4.3 Solar Activity and Periodicity Relationships

We begin by pointing out the results of Yin et al. (2007) for SSNs of Cycles 10 – 23. Their Figure 2 clearly shows that the period appearances were related to the cycle phases; rare periods appeared during the minimum phase (see the valley in their Figure 2), while most of the periods were present during the maximum phase. Our results confirm their findings in the following way: during the beginning of our analyzed cycles (Cycles 22, 23, and 24) the wavelet scalograms are almost clean, but they are more complex during the maximum phases.
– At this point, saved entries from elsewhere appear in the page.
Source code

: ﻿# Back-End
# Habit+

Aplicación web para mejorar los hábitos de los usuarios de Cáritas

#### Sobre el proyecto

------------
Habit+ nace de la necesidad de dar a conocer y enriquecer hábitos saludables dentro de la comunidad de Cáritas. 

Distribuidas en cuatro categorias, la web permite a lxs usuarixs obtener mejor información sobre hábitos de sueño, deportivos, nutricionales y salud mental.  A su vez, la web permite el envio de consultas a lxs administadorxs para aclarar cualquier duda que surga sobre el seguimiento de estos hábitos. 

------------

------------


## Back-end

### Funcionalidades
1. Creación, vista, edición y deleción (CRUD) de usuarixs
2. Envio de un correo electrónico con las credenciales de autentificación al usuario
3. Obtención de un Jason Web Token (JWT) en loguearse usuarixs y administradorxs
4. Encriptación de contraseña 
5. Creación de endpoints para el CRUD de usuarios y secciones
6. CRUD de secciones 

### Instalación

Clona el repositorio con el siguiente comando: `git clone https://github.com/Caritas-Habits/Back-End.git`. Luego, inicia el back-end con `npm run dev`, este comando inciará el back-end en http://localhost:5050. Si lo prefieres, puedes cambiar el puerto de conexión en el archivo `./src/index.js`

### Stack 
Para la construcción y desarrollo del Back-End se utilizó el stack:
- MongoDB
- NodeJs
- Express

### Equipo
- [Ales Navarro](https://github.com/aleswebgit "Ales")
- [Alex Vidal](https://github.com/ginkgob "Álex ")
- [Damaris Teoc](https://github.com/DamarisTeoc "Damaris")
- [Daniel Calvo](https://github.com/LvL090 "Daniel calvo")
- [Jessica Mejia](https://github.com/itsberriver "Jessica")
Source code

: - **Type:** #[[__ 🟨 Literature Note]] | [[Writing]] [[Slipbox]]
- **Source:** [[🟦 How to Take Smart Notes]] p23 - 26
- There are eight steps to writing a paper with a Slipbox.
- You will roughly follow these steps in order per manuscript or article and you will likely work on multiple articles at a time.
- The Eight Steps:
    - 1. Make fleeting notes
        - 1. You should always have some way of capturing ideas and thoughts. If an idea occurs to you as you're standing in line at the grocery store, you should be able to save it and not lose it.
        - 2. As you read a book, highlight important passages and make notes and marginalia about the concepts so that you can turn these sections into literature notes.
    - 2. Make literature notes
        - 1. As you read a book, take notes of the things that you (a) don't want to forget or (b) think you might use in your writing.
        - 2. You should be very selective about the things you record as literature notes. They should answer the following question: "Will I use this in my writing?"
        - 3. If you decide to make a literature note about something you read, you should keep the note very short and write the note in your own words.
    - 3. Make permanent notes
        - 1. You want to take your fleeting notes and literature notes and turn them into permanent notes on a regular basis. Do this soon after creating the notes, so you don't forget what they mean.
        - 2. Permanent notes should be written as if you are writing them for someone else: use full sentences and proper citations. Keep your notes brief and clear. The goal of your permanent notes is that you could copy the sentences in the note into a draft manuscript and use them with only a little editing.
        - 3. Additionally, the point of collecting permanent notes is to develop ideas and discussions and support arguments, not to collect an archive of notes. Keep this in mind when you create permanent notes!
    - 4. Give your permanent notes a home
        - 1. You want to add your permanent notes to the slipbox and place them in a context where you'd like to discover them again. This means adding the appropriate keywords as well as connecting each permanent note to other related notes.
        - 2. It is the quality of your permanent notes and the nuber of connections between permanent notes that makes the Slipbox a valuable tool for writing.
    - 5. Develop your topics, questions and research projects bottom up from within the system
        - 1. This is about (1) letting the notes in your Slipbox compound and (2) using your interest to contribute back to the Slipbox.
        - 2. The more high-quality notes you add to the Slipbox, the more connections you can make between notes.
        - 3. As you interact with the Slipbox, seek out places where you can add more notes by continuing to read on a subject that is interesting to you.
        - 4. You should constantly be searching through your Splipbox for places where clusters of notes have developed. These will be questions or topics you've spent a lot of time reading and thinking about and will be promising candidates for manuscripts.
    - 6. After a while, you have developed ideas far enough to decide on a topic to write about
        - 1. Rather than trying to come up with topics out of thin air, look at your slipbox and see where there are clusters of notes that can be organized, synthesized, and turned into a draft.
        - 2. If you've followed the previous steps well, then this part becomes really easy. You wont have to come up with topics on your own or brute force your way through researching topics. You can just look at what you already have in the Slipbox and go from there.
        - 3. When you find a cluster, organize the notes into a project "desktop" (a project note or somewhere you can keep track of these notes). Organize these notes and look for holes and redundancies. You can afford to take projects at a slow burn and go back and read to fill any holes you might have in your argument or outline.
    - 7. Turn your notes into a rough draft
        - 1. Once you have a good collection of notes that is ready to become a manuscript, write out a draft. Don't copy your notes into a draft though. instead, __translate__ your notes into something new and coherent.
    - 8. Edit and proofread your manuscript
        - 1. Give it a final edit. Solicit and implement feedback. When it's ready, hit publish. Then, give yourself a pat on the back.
Another interesting point is the appearance of periods. They follow the cycle amplitude; strong/intense cycles have more periodic variations, while weak ones have fewer. Kilcik et al. (2011b) separated sunspot groups into two classes, large and small. They compared the monthly large and small group numbers, and found that the number of large groups was similar during Cycles 22 and 23, while the number of small groups strongly decreased during Cycle 23. These authors were able to explain the unusual behavior of Cycle 23 as the results of the great number of large groups present during this cycle (Kilcik et al., 2011a, 2011b). Later, Lefevre and Clette (2011) separately analyzed each Zurich class from A to F, except for H. They concluded that there was a strong deficit of small groups during Solar Cycle 23 compared with Cycle 22. It is interesting to note that the appearance of periods for the selected categories follows this variation. As shown in our wavelet scalograms, the number of observed periodic behaviors is very small in sunspot counts of the simple and medium groups during Solar Cycles 23 and 24, while it is similar in the large and final groups during Cycle 23. Thus, we speculate that most of the periodic variations during Cycle 23 come mainly from the two latter groups. For Cycle 24, the situation is different. The variations mainly come from the sunspot counts of final groups; all other categories present almost clean wavelet scalograms. Thus, we conclude that the periodic behavior during a cycle is strongly related to the cycle amplitude and the observed group distribution during that cycle.

Kilcik et al. (2011b) separated sunspot groups into two classes, large and small. They found that large groups reach their maximum number about two years later than small ones. Recently, Kilcik and Ozguc (2014) investigated the origin of a double-peak solar-cycle maximum using the sunspot group classification. They concluded that a double-peak maximum could originate in the different behavior of large and small groups. In this article, we have found that different groups have different cycle behaviors, as discussed in Section 4.2. The 231-day and 41-day periodicities appear only in the medium and final groups, while 100-day periodicity appears in all groups except large ones. Therefore, the behavior of periodicities can be used to distinguish between the first and second peaks of a solar cycle. Thus, we conclude that periodicity investigations based on separating the sunspot groups can provide more accurate information about a cycle and a clue for a better understanding of solar cycles.

Finally, the main findings of our study are as follows:

1) Periodic behaviors during a cycle are strongly related to the cycle amplitude and the observed group distribution.

2) Similar to the solar-rotation periodicity, a period of about 55 days exists in all sunspot groups, while all other periodicities have a group preference.

3) The appearance of periods is related to the amplitude of investigated solar cycles, such that periodic behaviors are more frequent during the cycle with the largest maximum (Cycle 22), less frequent during the cycle with a lower maximum (Cycle 23), and even less frequent in the lowest cycle (Cycle 24).

4) The appearance of periods is related to the solar-cycle evolution in such a way that no meaningful periods appear during the minimum phases of the investigated cycles; while in contrast, all periods are dominant around the cycle maxima.